Por Silvia Palacios e Lorenzo Carrasco
No domingo 2 de outubro, uma pequena margem de cidadãos colombianos (50,23% x 49,76%) rejeitou o acordo de paz articulado nos últimos quatro anos entre o governo do presidente Juan Manuel Santos e a liderança das Forças Armadas Revolucionárias da Colômbia (FARC).
O resultado, que surpreendeu o mundo, não significa que os colombianos rejeitem a mais que merecida perspectiva de uma pacificação da nação, após 52 anos de ações da guerrilha convertida em milícia narcoterrorista. O que a opção pelo “não” e a abstenção de 60% do eleitorado denotam é uma falta de confiança generalizada de que os termos do acordo possam criar as condições para uma paz com justiça plena, que possibilite uma autêntica reconciliação nacional.
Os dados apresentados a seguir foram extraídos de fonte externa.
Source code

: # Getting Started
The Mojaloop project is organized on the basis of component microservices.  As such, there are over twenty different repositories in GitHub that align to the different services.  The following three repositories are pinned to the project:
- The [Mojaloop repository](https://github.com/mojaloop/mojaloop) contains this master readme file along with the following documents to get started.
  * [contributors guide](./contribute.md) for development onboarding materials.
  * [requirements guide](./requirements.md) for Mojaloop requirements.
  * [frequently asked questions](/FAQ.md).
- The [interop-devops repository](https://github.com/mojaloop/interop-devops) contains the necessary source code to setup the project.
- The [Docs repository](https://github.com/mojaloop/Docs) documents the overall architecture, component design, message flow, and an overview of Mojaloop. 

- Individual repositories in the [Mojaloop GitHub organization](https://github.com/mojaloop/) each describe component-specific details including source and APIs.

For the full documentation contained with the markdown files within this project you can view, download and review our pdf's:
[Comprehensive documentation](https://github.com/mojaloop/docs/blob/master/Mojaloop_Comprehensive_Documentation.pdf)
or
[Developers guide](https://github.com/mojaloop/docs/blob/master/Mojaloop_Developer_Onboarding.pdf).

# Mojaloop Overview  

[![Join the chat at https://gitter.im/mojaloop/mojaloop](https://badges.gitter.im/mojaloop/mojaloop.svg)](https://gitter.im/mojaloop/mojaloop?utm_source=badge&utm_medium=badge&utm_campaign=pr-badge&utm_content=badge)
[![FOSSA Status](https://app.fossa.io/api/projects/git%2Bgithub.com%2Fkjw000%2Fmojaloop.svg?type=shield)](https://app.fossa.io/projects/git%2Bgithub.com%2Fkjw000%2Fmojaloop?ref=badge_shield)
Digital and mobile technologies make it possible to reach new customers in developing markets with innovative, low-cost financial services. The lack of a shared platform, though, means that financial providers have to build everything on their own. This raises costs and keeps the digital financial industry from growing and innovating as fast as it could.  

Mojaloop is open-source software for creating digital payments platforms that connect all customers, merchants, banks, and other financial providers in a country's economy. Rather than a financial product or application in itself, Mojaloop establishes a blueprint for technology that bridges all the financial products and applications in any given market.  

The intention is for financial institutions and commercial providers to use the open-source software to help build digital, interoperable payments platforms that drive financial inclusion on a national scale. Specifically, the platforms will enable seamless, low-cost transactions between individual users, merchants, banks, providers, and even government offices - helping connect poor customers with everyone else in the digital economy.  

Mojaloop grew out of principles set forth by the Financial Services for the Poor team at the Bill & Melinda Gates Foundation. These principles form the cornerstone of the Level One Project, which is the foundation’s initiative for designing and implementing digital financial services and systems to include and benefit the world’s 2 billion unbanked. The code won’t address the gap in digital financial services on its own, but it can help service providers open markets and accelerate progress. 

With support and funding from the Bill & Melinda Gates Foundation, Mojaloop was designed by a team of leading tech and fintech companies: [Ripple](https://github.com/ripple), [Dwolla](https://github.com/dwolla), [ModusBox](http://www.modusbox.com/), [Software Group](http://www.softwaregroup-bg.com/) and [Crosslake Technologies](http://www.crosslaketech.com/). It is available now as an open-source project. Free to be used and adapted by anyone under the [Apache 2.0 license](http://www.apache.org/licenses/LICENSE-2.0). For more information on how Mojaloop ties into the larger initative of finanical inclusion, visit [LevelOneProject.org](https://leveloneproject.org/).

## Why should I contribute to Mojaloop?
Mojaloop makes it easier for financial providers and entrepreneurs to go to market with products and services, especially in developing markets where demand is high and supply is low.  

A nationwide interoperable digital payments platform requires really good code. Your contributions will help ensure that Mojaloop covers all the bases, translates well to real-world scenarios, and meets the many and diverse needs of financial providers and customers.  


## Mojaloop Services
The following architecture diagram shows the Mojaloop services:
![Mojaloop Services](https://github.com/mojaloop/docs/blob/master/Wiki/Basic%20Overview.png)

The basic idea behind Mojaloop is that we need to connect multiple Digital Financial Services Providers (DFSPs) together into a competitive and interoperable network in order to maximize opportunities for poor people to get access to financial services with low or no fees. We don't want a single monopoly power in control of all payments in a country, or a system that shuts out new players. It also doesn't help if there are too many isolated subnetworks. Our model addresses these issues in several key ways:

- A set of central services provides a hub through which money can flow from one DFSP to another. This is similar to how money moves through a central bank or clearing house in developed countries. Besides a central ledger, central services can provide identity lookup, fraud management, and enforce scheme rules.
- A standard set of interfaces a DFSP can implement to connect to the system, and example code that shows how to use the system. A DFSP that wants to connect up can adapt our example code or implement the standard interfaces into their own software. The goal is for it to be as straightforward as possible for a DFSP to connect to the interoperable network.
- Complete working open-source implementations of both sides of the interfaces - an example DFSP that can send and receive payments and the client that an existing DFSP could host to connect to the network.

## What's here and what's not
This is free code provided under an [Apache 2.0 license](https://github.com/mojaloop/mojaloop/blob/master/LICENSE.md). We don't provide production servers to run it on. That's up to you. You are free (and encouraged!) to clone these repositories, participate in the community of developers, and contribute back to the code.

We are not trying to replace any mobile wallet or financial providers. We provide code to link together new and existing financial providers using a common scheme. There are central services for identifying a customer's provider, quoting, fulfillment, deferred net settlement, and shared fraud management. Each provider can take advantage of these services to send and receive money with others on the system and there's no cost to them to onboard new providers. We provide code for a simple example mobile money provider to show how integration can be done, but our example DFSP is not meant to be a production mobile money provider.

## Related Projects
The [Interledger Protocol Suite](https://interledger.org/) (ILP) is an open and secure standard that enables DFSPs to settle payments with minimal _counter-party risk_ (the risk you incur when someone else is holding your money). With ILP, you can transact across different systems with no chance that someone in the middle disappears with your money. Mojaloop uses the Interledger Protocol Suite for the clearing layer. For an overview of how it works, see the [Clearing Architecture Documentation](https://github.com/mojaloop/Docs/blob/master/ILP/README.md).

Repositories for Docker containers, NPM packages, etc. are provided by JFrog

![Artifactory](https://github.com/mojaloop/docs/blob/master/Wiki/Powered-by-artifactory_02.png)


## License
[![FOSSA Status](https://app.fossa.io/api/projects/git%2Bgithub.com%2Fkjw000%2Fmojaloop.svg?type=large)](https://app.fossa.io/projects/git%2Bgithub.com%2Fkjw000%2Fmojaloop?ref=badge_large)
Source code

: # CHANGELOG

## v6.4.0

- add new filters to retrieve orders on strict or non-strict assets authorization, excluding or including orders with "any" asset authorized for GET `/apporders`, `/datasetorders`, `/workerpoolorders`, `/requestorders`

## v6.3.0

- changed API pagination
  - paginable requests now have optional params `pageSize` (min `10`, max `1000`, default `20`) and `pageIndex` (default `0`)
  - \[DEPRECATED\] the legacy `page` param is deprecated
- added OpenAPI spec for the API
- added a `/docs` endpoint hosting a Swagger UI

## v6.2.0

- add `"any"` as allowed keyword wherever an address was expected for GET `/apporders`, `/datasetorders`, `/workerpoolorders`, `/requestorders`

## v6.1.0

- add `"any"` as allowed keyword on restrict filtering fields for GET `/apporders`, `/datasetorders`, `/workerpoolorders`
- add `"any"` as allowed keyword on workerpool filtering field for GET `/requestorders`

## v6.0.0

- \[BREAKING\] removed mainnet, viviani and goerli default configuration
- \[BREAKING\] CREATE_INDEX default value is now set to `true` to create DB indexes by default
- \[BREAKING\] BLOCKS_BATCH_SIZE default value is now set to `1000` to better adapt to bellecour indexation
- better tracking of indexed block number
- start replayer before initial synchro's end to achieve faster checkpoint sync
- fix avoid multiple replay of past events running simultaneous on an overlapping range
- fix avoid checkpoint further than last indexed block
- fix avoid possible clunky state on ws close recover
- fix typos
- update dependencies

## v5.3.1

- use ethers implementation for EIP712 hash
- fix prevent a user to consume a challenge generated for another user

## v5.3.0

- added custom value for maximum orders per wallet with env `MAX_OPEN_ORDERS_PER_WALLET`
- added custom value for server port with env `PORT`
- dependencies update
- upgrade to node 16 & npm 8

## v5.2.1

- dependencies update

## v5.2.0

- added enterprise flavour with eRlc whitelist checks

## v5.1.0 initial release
Não foi esta a atitude do governo e das FARC, adiantando-se ao plebiscito com a ostensiva celebração de um espetáculo “mundialista” em Cartagena, em 26 de setembro, com a presença de vários chefes de Estado estrangeiros e do secretário-geral das Nações Unidas, Ban Ki-moon.
De fato, sem a justiça que alenta a esperança, de pouco vale o peso de um calhamaço de 297 páginas para garantir a reconciliação dos colombianos. O texto do Tratado de Versalhes, que concluiu a I Guerra Mundial, era bem menor e tampouco logrou estabelecer uma paz duradoura após o sangrento conflito, precisamente, porque ocultava manobras destinadas à criação de estruturas de um embrionário “governo mundial”, impostas aos Estados acusados de serem os causadores da guerra.
O paralelo com Versalhes abre uma brecha para iluminar as entranhas do que significa a denominada “justiça transicional ad hoc”, dispositivo legalizado de ingerência supranacional, ou melhor, um conjunto de mecanismos de ingerência de um “governo mundial” sobre um Estado nacional soberano. É emblemático que o texto do acordo tenha sido depositado pelo governo da Colômbia junto ao governo da Suíça, para ampará-lo sob os termos dos acordos de Genebra sobre o encerramento de conflitos armados. Isto significa, simplesmente, que o acordo não está amparado nas leis supremas colombianas, mas em uma corte internacional. Efetivamente, isto confere às FARC o status de força beligerante legítima, algo que não conseguiu durante décadas, em vez de força originalmente insurrecional posteriormente associada ao narcotráfico, depois de destronar os carteis de Cáli e Medellín como a principal fornecedora de drogas no país.
Assim, o tema mais polêmico é a instalação da Jurisdição Especial, integrada por magistrados colombianos e estrangeiros, que deverá julgar as lideranças e a militância das FARC, em um marco de “suavização” dos crimes cometidos e, por conseguinte, das penalidades. De antemão, tal instância abre caminho para a intervenção da poderosa máfia dos “direitos humanos”, com suas ativas ONGs especializadas em ações desestabilizadoras dos governos nacionais, a exemplo das chamadas “comissões da verdade”, que quase sempre servem para intimidar as Forças Armadas nacionais que combateram tais grupos insurrecionais e, no melhor dos casos, as colocam no mesmo plano que estes.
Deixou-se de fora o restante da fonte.